La Commission de la concurrence se mêle d’importations et de prix de vente
« La défense de la concurrence est une tâche cruciale dans une économie de marché. En Suisse, cette défense se fonde sur la mise en oeuvre de la loi sur les cartels », souligne le site de la COMCO, Commission de la Concurrence. Et c’est au marché du livre que cette dernière pourrait s’attaquer, concernant l’importation de livres depuis la France.
Alors que le pays a rejeté, depuis le referendum de mars dernier, l’instauration du prix unique du livre, la question de l’importation de livres intéresse la COMCO, puisque 13 diffuseurs de Suisse romande pourraient être condamnés à une lourde amende. Ces derniers, selon un rapport signé par la vice-directrice, Carole Söhner-Bührer, évoqué par RTS, sont accusés d’infraction à la loi sur la concurrence.
« Le gendarme de la concurrence veut par ailleurs leur interdire de fixer les prix de revente dans les librairies et d’isoler le marché suisse en empêchant les importations parallèles de livres », précisent également nos confrères.
Selon la COMCO, les diffuseurs useraient d’un taux de change tournant à la défaveur des consommateurs, lors de la vente de livres importés de France. Et charge aux libraires de vendre à ce prix, ainsi fixé et imposé par les diffuseurs. De même, ces derniers ne pourraient pas se fournir directement depuis la France pour assurer l’approvisionnement de leur fonds, ce qui leur permettrait par ailleurs d’accéder à des prix d’achat moins élevés.

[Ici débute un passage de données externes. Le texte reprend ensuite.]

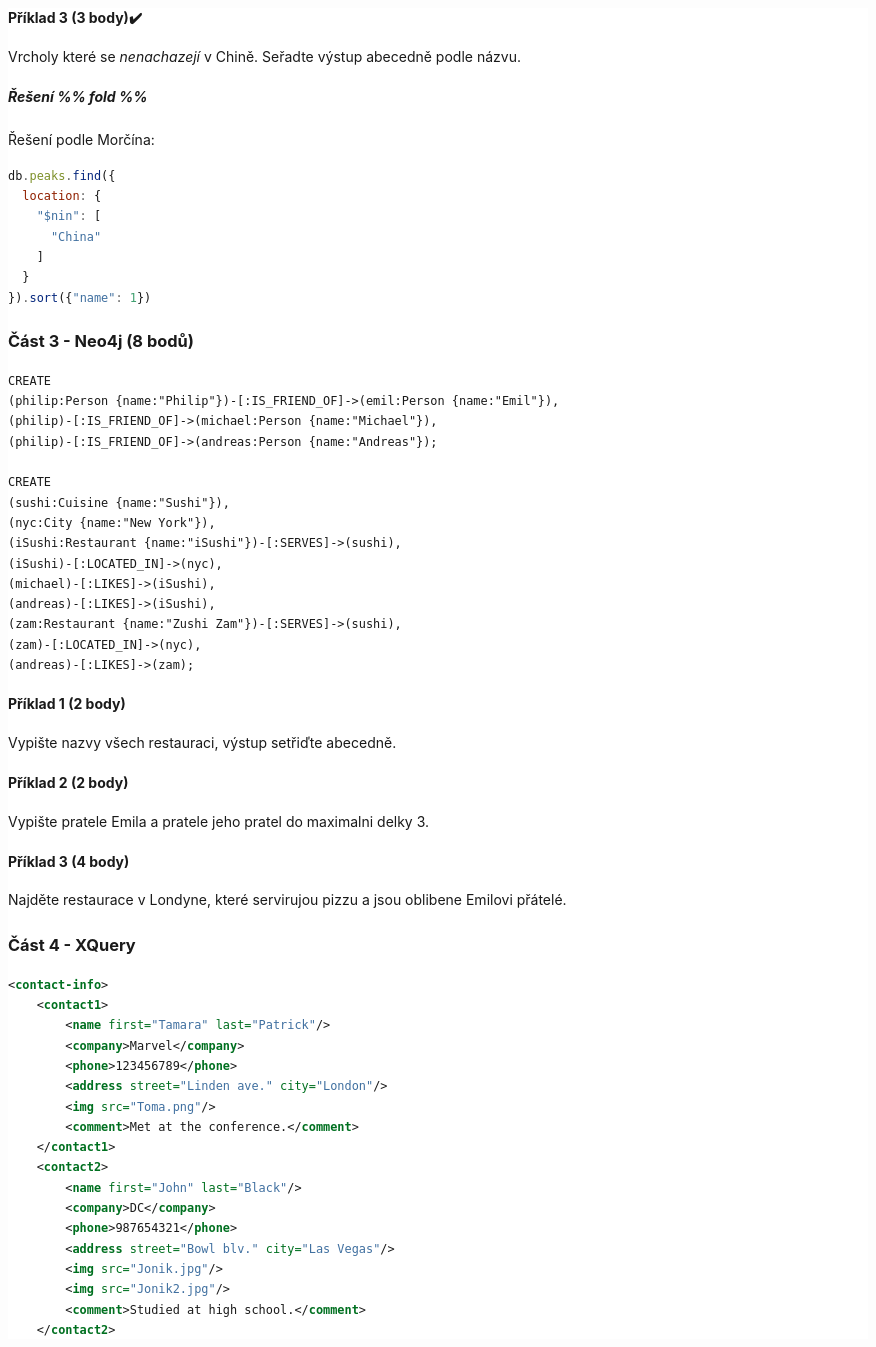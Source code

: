 #### Příklad 3 (3 body)✔️
Vrcholy které se _nenachazejí_ v Chině. Seřadte výstup abecedně podle názvu.

##### Řešení %% fold %%
Řešení podle Morčína:
```js
db.peaks.find({
  location: {
    "$nin": [
      "China"
    ]
  }
}).sort({"name": 1})
```

### Část 3 - Neo4j (8 bodů)
```cypher
CREATE 
(philip:Person {name:"Philip"})-[:IS_FRIEND_OF]->(emil:Person {name:"Emil"}), 
(philip)-[:IS_FRIEND_OF]->(michael:Person {name:"Michael"}), 
(philip)-[:IS_FRIEND_OF]->(andreas:Person {name:"Andreas"});

CREATE 
(sushi:Cuisine {name:"Sushi"}), 
(nyc:City {name:"New York"}),
(iSushi:Restaurant {name:"iSushi"})-[:SERVES]->(sushi), 
(iSushi)-[:LOCATED_IN]->(nyc), 
(michael)-[:LIKES]->(iSushi),
(andreas)-[:LIKES]->(iSushi),
(zam:Restaurant {name:"Zushi Zam"})-[:SERVES]->(sushi), 
(zam)-[:LOCATED_IN]->(nyc), 
(andreas)-[:LIKES]->(zam);
```

#### Příklad 1 (2 body)
Vypište nazvy všech restauraci, výstup setřiďte abecedně.

#### Příklad 2 (2 body)
Vypište pratele Emila a pratele jeho pratel do maximalni delky 3.

#### Příklad 3 (4 body)
Najděte restaurace v Londyne, které servirujou pizzu a jsou oblibene Emilovi přátelé.

### Část 4 - XQuery

```xml
<contact-info>
    <contact1>
        <name first="Tamara" last="Patrick"/>
        <company>Marvel</company>
        <phone>123456789</phone>
        <address street="Linden ave." city="London"/> 
        <img src="Toma.png"/>
        <comment>Met at the conference.</comment>
    </contact1>
    <contact2>
        <name first="John" last="Black"/>
        <company>DC</company> 
        <phone>987654321</phone>
        <address street="Bowl blv." city="Las Vegas"/>
        <img src="Jonik.jpg"/>
        <img src="Jonik2.jpg"/>
        <comment>Studied at high school.</comment>
    </contact2>
```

On parle même d’entente illicite entre les diffuseurs, et dans un échange de mai 2005, que le rapport cite, on apprend : « Un libraire souhaite obtenir l’autorisation d‘aller s’approvisionner en France lorsqu’une commande ne peut pas être honorée dans un certain délai. À la faveur d’un tour de table, personne n’est d’accord de signer un tel document. »

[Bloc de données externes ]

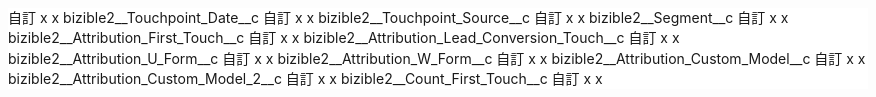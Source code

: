    <td>自訂</td> 
   <td>x</td> 
   <td>x</td> 
  </tr> 
  <tr> 
   <td>bizible2__Touchpoint_Date__c</td> 
   <td>自訂</td> 
   <td>x</td> 
   <td>x</td> 
  </tr> 
  <tr> 
   <td>bizible2__Touchpoint_Source__c</td> 
   <td>自訂</td> 
   <td>x</td> 
   <td>x</td> 
  </tr> 
  <tr> 
   <td>bizible2__Segment__c</td> 
   <td>自訂</td> 
   <td>x</td> 
   <td>x</td> 
  </tr> 
  <tr> 
   <td>bizible2__Attribution_First_Touch__c</td> 
   <td>自訂</td> 
   <td>x</td> 
   <td>x</td> 
  </tr> 
  <tr> 
   <td>bizible2__Attribution_Lead_Conversion_Touch__c</td> 
   <td>自訂</td> 
   <td>x</td> 
   <td>x</td> 
  </tr> 
  <tr> 
   <td>bizible2__Attribution_U_Form__c</td> 
   <td>自訂</td> 
   <td>x</td> 
   <td>x</td> 
  </tr> 
  <tr> 
   <td>bizible2__Attribution_W_Form__c</td> 
   <td>自訂</td> 
   <td>x</td> 
   <td>x</td> 
  </tr> 
  <tr> 
   <td>bizible2__Attribution_Custom_Model__c</td> 
   <td>自訂</td> 
   <td>x</td> 
   <td>x</td> 
  </tr> 
  <tr> 
   <td>bizible2__Attribution_Custom_Model_2__c</td> 
   <td>自訂</td> 
   <td>x</td> 
   <td>x</td> 
  </tr> 
  <tr> 
   <td>bizible2__Count_First_Touch__c</td> 
   <td>自訂</td> 
   <td>x</td> 
   <td>x</td> 
  </tr>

La gravité des faits justifie, aux yeux de la Commission de la concurrence, le montant de l’amende qui sera de 10 % du chiffre d’affaires pour dix diffuseurs, soit la somme maximale autorisée par la loi. Les trois autres seront frappés à la hauteur de 9 % de leur chiffre d’affaires. Des sommes qui représentent dans tous les cas plusieurs dizaines de millions de francs suisses. Pour le vice-directeur, Patrick Ducrey, « les parties ont jusqu’à la mi-septembre pour répondre et faire valoir leurs arguments. Ensuite, la Commission décidera de la sanction finale ».
Des diffuseurs, pour qui « l’avis des consommateurs n’est pas du tout primordial [...] Il est normal que le livre importé soit plus cher en Suisse qu’en France », cite le rapport. Et un peu plus loin, d’ajoute que « si le prix du livre baisse en Suisse, il ne faut guère s’attendre à une augmentation des ventes. Il faudra rechercher des économies dans les frais de fonctionnement », expliquait un éditeur en septembre 2005.